I realize the previous post was flippant about a topic that many would consider to be serious. I want you to know that I have considered—or fretted about, at any rate—the possible effects of video game violence on my kids’ psyches.
According to my meager research—because, though I am a concerned parent, I am also a lazy one—it seems you can find evidence to support whichever position you want to take on the matter. That said, the American Academy of Child and Adolescent Psychiatry says pretty unequivocally that violent video games will screw your kid up, though of course they phrase it more elegantly. Researchers at the Indiana University School of Medicine also reportedly found that MRI scans of young men who played violent video games for a week displayed changes in the brain regions related to cognitive function and emotional control.

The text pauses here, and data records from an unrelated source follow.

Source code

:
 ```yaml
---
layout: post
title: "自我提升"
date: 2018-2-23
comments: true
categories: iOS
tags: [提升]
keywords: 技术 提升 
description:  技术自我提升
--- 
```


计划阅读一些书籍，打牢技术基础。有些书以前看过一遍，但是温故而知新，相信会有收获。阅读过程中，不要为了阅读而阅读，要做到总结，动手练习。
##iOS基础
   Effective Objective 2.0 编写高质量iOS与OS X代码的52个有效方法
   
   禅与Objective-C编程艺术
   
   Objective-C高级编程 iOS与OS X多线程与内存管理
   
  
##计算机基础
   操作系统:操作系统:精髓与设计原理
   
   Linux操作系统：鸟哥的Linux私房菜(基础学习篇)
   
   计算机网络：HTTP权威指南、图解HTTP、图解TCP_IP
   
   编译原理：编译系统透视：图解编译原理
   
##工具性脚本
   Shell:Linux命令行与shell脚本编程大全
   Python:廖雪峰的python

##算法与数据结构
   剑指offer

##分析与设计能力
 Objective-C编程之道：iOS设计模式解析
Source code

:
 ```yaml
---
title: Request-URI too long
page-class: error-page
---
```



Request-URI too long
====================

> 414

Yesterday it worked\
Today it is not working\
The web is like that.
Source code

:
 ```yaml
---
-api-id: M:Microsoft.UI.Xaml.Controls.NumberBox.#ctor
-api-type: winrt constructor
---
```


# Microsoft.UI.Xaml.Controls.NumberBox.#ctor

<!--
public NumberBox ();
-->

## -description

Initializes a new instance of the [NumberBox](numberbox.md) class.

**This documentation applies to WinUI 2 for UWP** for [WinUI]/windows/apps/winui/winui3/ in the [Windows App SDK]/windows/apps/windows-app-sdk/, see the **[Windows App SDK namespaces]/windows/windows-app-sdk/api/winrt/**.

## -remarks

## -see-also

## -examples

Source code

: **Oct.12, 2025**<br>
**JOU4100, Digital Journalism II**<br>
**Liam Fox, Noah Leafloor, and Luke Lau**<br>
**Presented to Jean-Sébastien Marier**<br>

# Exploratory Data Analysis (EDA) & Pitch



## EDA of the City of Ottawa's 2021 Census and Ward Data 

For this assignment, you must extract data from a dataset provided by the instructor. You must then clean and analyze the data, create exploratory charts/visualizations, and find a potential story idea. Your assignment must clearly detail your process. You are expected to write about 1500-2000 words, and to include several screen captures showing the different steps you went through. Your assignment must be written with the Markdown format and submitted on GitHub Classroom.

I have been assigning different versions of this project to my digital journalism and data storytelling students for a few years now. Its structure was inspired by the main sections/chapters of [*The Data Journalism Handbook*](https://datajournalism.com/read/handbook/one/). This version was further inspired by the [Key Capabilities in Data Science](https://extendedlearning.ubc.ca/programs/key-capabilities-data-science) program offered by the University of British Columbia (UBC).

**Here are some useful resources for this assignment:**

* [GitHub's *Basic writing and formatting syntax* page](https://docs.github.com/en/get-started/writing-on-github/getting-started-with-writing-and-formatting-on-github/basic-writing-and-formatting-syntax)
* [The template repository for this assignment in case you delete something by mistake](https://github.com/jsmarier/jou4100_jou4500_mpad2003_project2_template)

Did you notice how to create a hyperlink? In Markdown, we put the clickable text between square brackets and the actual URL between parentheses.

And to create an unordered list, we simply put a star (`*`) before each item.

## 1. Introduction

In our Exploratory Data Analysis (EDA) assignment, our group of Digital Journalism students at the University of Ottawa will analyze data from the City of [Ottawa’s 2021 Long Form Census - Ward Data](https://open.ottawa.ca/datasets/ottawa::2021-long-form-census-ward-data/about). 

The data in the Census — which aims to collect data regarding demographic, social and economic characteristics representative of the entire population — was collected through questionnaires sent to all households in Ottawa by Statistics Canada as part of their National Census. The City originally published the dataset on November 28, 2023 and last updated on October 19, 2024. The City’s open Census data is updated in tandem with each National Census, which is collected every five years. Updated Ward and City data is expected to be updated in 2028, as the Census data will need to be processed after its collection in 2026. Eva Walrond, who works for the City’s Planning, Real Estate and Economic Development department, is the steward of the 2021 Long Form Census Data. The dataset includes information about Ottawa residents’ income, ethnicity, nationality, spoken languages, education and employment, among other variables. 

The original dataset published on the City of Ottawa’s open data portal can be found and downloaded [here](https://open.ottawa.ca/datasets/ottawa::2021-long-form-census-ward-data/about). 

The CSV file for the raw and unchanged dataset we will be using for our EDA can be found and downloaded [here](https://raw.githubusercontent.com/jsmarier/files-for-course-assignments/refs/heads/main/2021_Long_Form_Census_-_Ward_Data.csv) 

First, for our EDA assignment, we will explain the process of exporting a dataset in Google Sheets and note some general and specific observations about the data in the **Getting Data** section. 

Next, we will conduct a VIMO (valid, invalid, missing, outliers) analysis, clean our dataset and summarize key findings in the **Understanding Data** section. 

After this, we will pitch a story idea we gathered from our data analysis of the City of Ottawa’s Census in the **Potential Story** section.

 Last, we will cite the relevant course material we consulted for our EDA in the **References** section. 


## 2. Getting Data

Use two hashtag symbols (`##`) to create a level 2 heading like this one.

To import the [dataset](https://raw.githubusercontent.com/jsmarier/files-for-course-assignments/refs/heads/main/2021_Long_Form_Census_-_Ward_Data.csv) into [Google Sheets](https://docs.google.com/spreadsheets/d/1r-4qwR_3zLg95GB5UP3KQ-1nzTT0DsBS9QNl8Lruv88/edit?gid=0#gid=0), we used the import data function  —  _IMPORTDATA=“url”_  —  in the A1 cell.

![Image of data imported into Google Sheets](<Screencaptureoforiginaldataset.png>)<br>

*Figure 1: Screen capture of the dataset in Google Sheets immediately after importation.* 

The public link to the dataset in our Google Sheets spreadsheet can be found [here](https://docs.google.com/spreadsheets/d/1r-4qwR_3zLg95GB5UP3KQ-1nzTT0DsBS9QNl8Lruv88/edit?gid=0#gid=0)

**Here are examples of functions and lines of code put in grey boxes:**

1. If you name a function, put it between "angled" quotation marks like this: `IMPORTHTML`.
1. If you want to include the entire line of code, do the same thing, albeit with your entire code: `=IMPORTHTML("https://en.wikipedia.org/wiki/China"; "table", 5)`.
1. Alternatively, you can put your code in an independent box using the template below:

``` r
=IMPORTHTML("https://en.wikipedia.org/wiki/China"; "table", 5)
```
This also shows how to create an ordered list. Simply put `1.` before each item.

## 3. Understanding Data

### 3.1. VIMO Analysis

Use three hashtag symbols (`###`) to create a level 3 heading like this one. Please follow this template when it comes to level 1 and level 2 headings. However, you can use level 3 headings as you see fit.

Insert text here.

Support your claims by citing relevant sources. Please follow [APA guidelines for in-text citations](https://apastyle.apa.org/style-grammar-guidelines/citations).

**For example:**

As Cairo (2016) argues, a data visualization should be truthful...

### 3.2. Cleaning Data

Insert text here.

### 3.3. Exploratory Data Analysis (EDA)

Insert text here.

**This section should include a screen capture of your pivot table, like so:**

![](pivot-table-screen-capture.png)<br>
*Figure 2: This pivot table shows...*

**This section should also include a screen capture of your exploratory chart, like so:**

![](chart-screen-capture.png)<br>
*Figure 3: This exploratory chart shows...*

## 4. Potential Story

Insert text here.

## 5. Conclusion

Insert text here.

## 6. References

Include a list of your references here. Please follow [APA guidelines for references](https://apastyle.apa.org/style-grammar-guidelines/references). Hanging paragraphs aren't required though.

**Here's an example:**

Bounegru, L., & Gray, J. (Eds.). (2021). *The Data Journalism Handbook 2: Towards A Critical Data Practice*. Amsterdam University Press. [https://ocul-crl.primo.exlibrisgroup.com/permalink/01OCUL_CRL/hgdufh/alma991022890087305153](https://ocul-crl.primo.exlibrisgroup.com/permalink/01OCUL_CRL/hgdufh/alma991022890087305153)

And, though my engineer husband abhors anecdotal evidence, there is the experience of my family. One morning last week, I mentioned to Billup an odd dream I’d had, where the toilet was in the master bedroom and people kept coming in to pee right by the bed. (It was disturbing.) Billup then relayed that she’d dreamed she was playing a first-person game of “Call of Duty: Modern Warfare 3” (MW3). Where she was in the game, shooting at people and being shot at. And where she apparently died, though she reassured me, “In my dream, I knew I was playing a video game and I came back to life again, so it was no big deal.” Right. Not a big deal at all.
The “Call of Duty” games appear to affect Ted, too. Twice last week, he came up to the living room, agitated and angry, while the kids continued their shooting downstairs. Both times, he stalked about the living room, put away a couple of stray items, then flopped down on the couch, moaned about how unhappy he was and directed a few mean-spirited comments at me. He acknowledged at one point, “Maybe it is the game. Maybe MW3 is making me more aggressive! Because I feel so angry right now.”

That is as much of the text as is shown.